BEGIN AVAILABLE DATA
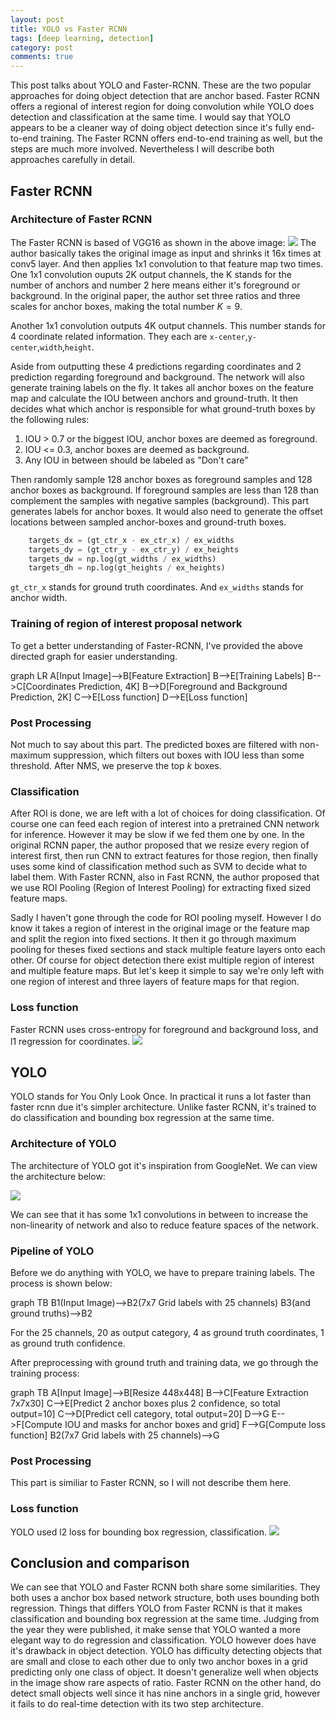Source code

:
 ```yaml
---
layout: post
title: YOLO vs Faster RCNN
tags: [deep learning, detection]
category: post
comments: true
---
```

This post talks about YOLO and Faster-RCNN. These are the two popular approaches for doing object detection that are anchor based. Faster RCNN offers a regional of interest region for doing convolution while YOLO does detection and classification at the same time. I would say that YOLO appears to be a cleaner way of doing object detection since it's fully end-to-end training. The Faster RCNN offers end-to-end training as well, but the steps are much more involved. Nevertheless I will describe both approaches carefully in detail.

## Faster RCNN

### Architecture of Faster RCNN
The Faster RCNN is based of VGG16 as shown in the above image:
![](http://om1hdizoc.bkt.clouddn.com/18-8-13/84689386.jpg)
The author basically takes the original image as input and shrinks it 16x times at conv5 layer. And then applies 1x1 convolution to that feature map two times. One 1x1 convolution ouputs 2K output channels, the K stands for the number of anchors and number 2 here means either it's foreground or background. In the original paper, the author set three ratios and three scales for anchor boxes, making the total number $K=9$.

Another 1x1 convolution outputs 4K output channels. This number stands for 4 coordinate related information. They each are `x-center`,`y-center`,`width`,`height`.

Aside from outputting these 4 predictions regarding coordinates and 2 prediction regarding foreground and background. The network will also generate training labels on the fly. It takes all anchor boxes on the feature map and calculate the IOU between anchors and ground-truth. It then decides what which anchor is responsible for what ground-truth boxes by the following rules:

1. IOU > 0.7 or the biggest IOU, anchor boxes are deemed as foreground.
2. IOU <= 0.3, anchor boxes are deemed as background.
3. Any IOU in between should be labeled as "Don't care"

Then randomly sample 128 anchor boxes as foreground samples and 128 anchor boxes as background. If foreground samples are less than 128 than complement the samples with negative samples (background). This part generates labels for anchor boxes. It would also need to generate the offset locations between sampled anchor-boxes and ground-truth boxes.

```python
    targets_dx = (gt_ctr_x - ex_ctr_x) / ex_widths
    targets_dy = (gt_ctr_y - ex_ctr_y) / ex_heights
    targets_dw = np.log(gt_widths / ex_widths)
    targets_dh = np.log(gt_heights / ex_heights)
```

`gt_ctr_x` stands for ground truth coordinates. And `ex_widths` stands for anchor width.

### Training of region of interest proposal network
To get a better understanding of Faster-RCNN, I've provided the above directed graph for easier understanding.
<div class="mermaid">
graph LR
    A[Input Image]-->B[Feature Extraction]
    B-->E[Training Labels]
    B-->C[Coordinates Prediction, 4K]
    B-->D[Foreground and Background Prediction, 2K]
    C-->E[Loss function]
    D-->E[Loss function]
</div>

### Post Processing
Not much to say about this part. The predicted boxes are filtered with non-maximum suppression, which filters out boxes with IOU less than some threshold. After NMS, we preserve the top $k$ boxes.

### Classification
After ROI is done, we are left with a lot of choices for doing classification. Of course one can feed each region of interest into a pretrained CNN network for inference. However it may be slow if we fed them one by one. In the original RCNN paper, the author proposed that we resize every region of interest first, then run CNN to extract features for those region, then finally uses some kind of classification method such as SVM to decide what to label them. With Faster RCNN, also in Fast RCNN, the author proposed that we use ROI Pooling (Region of Interest Pooling) for extracting fixed sized feature maps.

Sadly I haven't gone through the code for ROI pooling myself. However I do know it takes a region of interest in the original image or the feature map and split the region into fixed sections. It then it go through maximum pooling for theses fixed sections and stack multiple feature layers onto each other. Of course for object detection there exist multiple region of interest and multiple feature maps. But let's keep it simple to say we're only left with one region of interest and three layers of feature maps for that region.

### Loss function
Faster RCNN uses cross-entropy for foreground and background loss, and l1 regression for coordinates.
![](http://om1hdizoc.bkt.clouddn.com/18-8-14/41961686.jpg)

## YOLO
YOLO stands for You Only Look Once. In practical it runs a lot faster than faster rcnn due it's simpler architecture. Unlike faster RCNN, it's trained to do classification and bounding box regression at the same time.

### Architecture of YOLO
The architecture of YOLO got it's inspiration from GoogleNet. We can view the architecture below:

![](http://om1hdizoc.bkt.clouddn.com/18-8-14/52468198.jpg)

We can see that it has some 1x1 convolutions in between to increase the non-linearity of network and also to reduce feature spaces of the network.

### Pipeline of YOLO
Before we do anything with YOLO, we have to prepare training labels. The process is shown below:
<div class="mermaid">
graph TB
    B1(Input Image)-->B2(7x7 Grid labels with 25 channels)
    B3(and ground truths)-->B2
</div>

For the 25 channels, 20 as output category, 4 as ground truth coordinates, 1 as ground truth confidence.

After preprocessing with ground truth and training data, we go through the training process:

<div class="mermaid">
graph TB
    A[Input Image]-->B[Resize 448x448]
    B-->C[Feature Extraction 7x7x30]
    C-->E[Predict 2 anchor boxes plus 2 confidence, so total output=10]
    C-->D[Predict cell category, total output=20]
    D-->G
    E-->F[Compute IOU and masks for anchor boxes and grid]
    F-->G[Compute loss function]
    B2(7x7 Grid labels with 25 channels)-->G
</div>

### Post Processing
This part is similiar to Faster RCNN, so I will not describe them here.

### Loss function
YOLO used l2 loss for bounding box regression, classification.
![](http://om1hdizoc.bkt.clouddn.com/18-8-14/97046698.jpg)

## Conclusion and comparison
We can see that YOLO and Faster RCNN both share some similarities. They both uses a anchor box based network structure, both uses bounding both regression. Things that differs YOLO from Faster RCNN is that it makes classification and bounding box regression at the same time. Judging from the year they were published, it make sense that YOLO wanted a more elegant way to do regression and classification. YOLO however does have it's drawback in object detection. YOLO has difficulty detecting objects that are small and close to each other due to only two anchor boxes in a grid predicting only one class of object. It doesn't generalize well when objects in the image show rare aspects of ratio. Faster RCNN on the other hand, do detect small objects well since it has nine anchors in a single grid, however it fails to do real-time detection with its two step architecture.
END AVAILABLE DATA
### AIM OF THE EXERCISE
Every line above from the line with "B2(7x7 Grid labels with 25 channels)-->G" to the line with "## Conclusion and comparison", inclusive, must be returned exactly; no other line belongs in the reply.

### EXERCISE RESULT
    B2(7x7 Grid labels with 25 channels)-->G
</div>

### Post Processing
This part is similiar to Faster RCNN, so I will not describe them here.

### Loss function
YOLO used l2 loss for bounding box regression, classification.
![](http://om1hdizoc.bkt.clouddn.com/18-8-14/97046698.jpg)

## Conclusion and comparison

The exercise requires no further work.